Since then a variety of stories have flowed around Gardner, with a management buyout rumoured as the most likely development. But a French group has been put in the frame and Compass is said to still want bits and pieces of the catering business.

The Granada Group, which this week announced better-than-expected profits and enjoyed a strong share response, has also expressed interest. Granada is run by Gerry Robinson, who led the Compass buyout from Grand Metropolitan.

Until the latest rumours swirled, P&O, which has problems of its own and would be stretched to take on board Gardner, had not been linked with Forte's desire to get out of contract catering.

But P&O is, through Sutcliffe Catering, already a force in the contract catering industry and could see all, or at least part, of Gardner as a logical extension of its operations.

This week P&O shares have been under pressure, with worries about a cut dividend cited as the reason for the weakness. Yamaichi, the Japanese securities house, questioned whether the chairman, Lord Sterling, would be obliged to lower the payment once the year's figures had been stacked up.

But there is no doubt that P&O wants to maintain its payment and its supporters in the City have been quick to dismiss the cut suggestion.

The rest of the market had a listless session, with the FT-SE 100 index ending 11.6 points lower at 2,759.4. Hopes of another interest rate cut, based partly on sterling's strength, left little impression.

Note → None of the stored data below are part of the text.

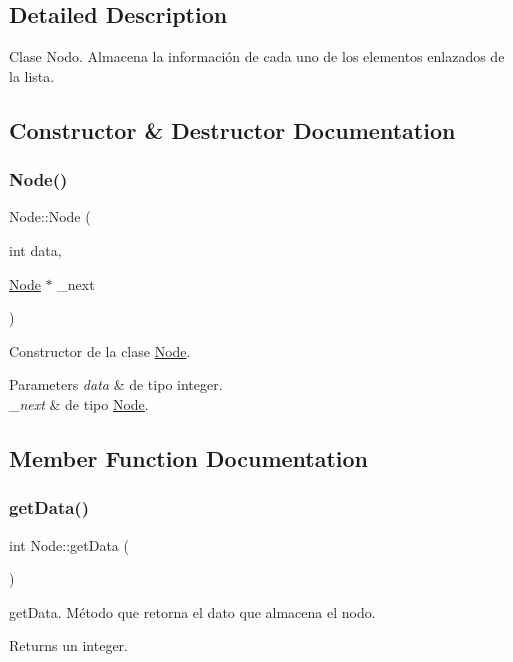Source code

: \subsection{Detailed Description}
Clase Nodo. Almacena la información de cada uno de los elementos enlazados de la lista. 

\subsection{Constructor \& Destructor Documentation}
\mbox{\label{classNode_af93785746fd98a394a2295ba2b1f523c}} 
\subsubsection{\texorpdfstring{Node()}{Node()}}
{\footnotesize\ttfamily Node\+::\+Node (\begin{DoxyParamCaption}\item[{int}]{data,  }\item[{\hyperlink{classNode}{Node} $\ast$}]{\+\_\+next }\end{DoxyParamCaption})}

Constructor de la clase \hyperlink{classNode}{Node}. 
\begin{DoxyParams}{Parameters}
{\em data} & de tipo integer. \\
\hline
{\em \+\_\+next} & de tipo \hyperlink{classNode}{Node}. \\
\hline
\end{DoxyParams}


\subsection{Member Function Documentation}
\mbox{\label{classNode_aca98907146d5d0687f48bf8be9df9b7d}} 
\subsubsection{\texorpdfstring{get\+Data()}{getData()}}
{\footnotesize\ttfamily int Node\+::get\+Data (\begin{DoxyParamCaption}{ }\end{DoxyParamCaption})}

get\+Data. Método que retorna el dato que almacena el nodo. \begin{DoxyReturn}{Returns}
un integer. 
\end{DoxyReturn}
\mbox{\label{classNode_a57a5b45f2cac01a9df29355e579c3e9e}}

The placing of Abbey National's 29 million 'unwanted' shares and two sell programmes produced much of the action, with turnover reaching 676.1 million shares.

In a bought deal Kleinwort Benson and SG Warburg placed the Abbey shares at 360p. They closed at 366p, down 7p.

Glaxo Holdings was the outstanding blue chip, jumping 36p to 823p following the provisional US approval of its anti-migraine drug, Imigran.

Spring Ram, the bathroom and kitchen group, under pressure this week following an institutional sale of 7.7 million shares, firmed 3p to 92p as County NatWest said buy.

The investment house said the accounting irregularities at a Spring Ram offshoot appeared to be a one-off incident and the group 'continues its rapid growth'. County, which acted for the selling institution, expects profits this year to advance from pounds 37.6m to pounds 40m with pounds 47.5m in sight for next year.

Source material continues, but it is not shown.